Lymphocytic Interstitial Pneumonia

Introduction

Background

Lymphocytic interstitial pneumonia (LIP) is a syndrome of fever, cough, and dyspnea, with bibasilar pulmonary infiltrates consisting of dense interstitial accumulations of lymphocytes and plasma cells.

LIP may be associated with autoimmune and lymphoproliferative disorders, including rheumatoid arthritis, Hashimoto thyroiditis, myasthenia gravis, pernicious anemia, autoerythrocyte sensitization syndrome, chronic active hepatitis, common variable immunodeficiency, Sjögren syndrome, allogeneic bone marrow transplantation, lupus, and lymphoma. Pseudolymphoma represents a localized masslike variant of LIP.

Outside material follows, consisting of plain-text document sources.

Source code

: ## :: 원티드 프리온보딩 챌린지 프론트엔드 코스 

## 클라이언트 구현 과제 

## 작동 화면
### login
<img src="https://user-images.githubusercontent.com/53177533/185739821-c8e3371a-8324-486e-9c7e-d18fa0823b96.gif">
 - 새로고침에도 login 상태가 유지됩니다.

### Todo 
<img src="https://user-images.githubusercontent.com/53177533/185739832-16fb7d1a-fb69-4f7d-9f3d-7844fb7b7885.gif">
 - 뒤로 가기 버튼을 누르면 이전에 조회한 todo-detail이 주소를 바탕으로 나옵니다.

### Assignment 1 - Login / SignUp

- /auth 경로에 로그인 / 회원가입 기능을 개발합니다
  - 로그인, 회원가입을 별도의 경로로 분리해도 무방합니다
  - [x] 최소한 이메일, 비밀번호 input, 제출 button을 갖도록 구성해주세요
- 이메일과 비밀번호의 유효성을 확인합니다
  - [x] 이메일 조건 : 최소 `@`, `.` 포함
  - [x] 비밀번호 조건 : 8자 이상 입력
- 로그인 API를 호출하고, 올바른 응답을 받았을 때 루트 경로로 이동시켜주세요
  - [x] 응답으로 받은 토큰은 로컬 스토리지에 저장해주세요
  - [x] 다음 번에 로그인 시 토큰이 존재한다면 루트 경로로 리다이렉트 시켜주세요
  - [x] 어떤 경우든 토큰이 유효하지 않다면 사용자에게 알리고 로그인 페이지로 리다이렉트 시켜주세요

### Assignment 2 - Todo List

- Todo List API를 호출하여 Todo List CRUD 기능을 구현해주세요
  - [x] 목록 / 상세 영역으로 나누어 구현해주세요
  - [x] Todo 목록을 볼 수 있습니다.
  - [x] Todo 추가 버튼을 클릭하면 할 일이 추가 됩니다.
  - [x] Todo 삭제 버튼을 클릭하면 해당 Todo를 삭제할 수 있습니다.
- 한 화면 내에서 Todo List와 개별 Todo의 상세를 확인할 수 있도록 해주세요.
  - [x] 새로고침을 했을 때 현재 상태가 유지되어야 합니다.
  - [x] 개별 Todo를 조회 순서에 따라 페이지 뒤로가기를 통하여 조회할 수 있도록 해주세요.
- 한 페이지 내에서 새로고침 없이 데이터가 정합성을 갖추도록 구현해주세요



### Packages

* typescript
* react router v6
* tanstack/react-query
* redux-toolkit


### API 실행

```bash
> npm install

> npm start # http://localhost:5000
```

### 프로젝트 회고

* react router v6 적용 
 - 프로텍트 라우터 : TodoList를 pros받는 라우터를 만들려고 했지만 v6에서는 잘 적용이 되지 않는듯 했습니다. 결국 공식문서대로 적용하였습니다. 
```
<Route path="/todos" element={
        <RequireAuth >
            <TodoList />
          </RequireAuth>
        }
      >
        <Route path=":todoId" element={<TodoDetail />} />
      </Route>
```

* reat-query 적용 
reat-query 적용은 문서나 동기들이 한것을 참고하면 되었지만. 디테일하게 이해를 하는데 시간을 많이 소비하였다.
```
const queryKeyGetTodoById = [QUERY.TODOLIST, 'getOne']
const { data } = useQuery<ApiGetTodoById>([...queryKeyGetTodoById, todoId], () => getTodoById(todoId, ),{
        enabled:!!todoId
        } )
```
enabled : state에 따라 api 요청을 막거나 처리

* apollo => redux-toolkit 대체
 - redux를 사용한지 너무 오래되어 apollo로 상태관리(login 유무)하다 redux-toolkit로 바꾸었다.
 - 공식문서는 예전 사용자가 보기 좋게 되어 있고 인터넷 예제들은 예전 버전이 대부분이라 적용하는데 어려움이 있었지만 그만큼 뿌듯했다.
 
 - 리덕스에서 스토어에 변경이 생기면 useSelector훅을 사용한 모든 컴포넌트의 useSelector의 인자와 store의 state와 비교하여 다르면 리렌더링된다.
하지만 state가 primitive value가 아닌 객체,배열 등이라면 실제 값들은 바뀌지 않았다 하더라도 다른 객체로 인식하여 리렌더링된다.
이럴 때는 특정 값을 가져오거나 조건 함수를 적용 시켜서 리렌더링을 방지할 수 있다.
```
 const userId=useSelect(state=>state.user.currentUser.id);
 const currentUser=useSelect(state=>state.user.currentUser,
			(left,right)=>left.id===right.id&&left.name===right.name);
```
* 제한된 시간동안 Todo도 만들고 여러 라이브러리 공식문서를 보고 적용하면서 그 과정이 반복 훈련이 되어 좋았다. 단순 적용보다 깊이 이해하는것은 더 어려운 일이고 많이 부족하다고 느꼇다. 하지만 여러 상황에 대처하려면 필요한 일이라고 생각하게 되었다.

LIP is also associated with infection via human immunodeficiency virus (HIV) type 1, Epstein-Barr virus, and human T-cell leukemia virus (HTLV) type 1.

Pathophysiology

Patients may have symptoms related to the above disorders.

HIV-related LIP may be part of a continuum of lymphocytic infiltrative disorders, such as pulmonary lymphoid hyperplasia in children and radiographically clear lymphocytic alveolitis in adults. Patients positive for HLA-DR5 and HLA-DR6 alleles are predisposed to developing a diffuse visceral lymphocytosis syndrome with LIP.

LIP has been reported to occur as part of immune reconstitution syndrome.

Frequency

United States

LIP is an uncommon disease. However, LIP is found in 22-75% of pediatric patients with HIV who have pulmonary disease. In contrast, among adult patients with HIV, LIP accounts for only 3% of HIV-related pulmonary pathology.

International

Small series have been reported in Europe, southwestern Japan, Africa, and the Caribbean basin.

Mortality/Morbidity

Mortality and morbidity data are inexact because of the lack of reported follow-up and the rarity of the disease.

• In the population who does not have HIV infection, half the patients improve with treatment but relapse is common. End-stage fibrosis may follow despite treatment. In the past, high mortality was reported in older patients.
• Patients with HIV-associated LIP display slower decline in CD4⁺ T-cell counts and longer survival than individuals who have HIV infection but do not have LIP.
• Patients with HIV infection but not LIP generally respond to treatment.

Race

• LIP has been found in every race and HIV risk group. Whether racial or geographic predispositions are crucial remains unclear.
• Many reports describe HIV and HTLV type 1–associated LIP among individuals of African ancestry.³
• LIP appears to cluster in southwestern Japan, where HTLV type 1 is endemic.

Sex

• LIP is more common in women when not associated with HIV infection.
• HIV-associated sicca syndrome occurs most often in males.⁴

Age

• Most cases not associated with HIV occur in the fourth and seventh decades of life, at an average age of 56 years.
• LIP is common only in children with HIV. In children with HIV infection, LIP has been designated an AIDS-defining illness by the US Centers for Disease Control and Prevention.